まだ痛む腹部を押さえるながら、出来る限りの全速で走りました。
アリス様の首を掴んでいるゲオルグの腕を蹴り上げるますが、微動だにしない。
「雑魚はひっこんでいろ!」
強烈な裏拳をもらい、飛ばされてしまいました。
「アリス様…」
痛みと目眩で立ち上がる事が出来ません。
「ジル…逃げて…」
アリス様の絞り出しかのような声。
「ジル!立て!」
「ゲイルさん?…」
後ろから聞こえる声。
「ゲイル!行くんじゃないよ!」
「離してくれ!隊長!」
だめです。

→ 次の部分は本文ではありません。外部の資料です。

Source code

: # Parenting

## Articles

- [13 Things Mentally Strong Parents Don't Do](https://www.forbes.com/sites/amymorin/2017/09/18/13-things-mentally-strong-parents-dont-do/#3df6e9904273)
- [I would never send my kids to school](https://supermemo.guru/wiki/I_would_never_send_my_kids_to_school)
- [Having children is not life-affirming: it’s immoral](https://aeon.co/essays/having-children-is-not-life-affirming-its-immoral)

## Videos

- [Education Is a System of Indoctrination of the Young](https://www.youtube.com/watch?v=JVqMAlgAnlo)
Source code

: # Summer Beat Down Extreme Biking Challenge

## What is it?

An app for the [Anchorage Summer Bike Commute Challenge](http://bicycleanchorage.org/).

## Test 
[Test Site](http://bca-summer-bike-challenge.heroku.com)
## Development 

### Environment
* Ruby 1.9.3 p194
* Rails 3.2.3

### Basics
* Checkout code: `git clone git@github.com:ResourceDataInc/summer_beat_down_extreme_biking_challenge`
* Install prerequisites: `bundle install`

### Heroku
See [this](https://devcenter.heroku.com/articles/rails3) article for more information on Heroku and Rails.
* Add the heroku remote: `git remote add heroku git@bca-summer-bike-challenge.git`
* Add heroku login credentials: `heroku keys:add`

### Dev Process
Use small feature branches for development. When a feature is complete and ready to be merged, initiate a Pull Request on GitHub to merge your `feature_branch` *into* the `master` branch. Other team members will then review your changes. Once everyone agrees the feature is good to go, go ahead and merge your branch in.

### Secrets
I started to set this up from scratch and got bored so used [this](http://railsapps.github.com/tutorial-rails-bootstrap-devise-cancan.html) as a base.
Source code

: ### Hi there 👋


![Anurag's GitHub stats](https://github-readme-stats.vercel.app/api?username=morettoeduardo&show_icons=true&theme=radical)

来ては…。
「ジル!」
ゲイルさんの声とともに後ろから足音が聞こえます。
「大丈夫か、ジル?」
「ゲイルさん…」
彼の助けおこされ、半ば引きずられる形で後退。
「貴様も死にたいのか!?」
ゲオルグがこちらに気づき、振り向きます。
異様に紅い瞳がわたくしとゲイルさんに向けられました。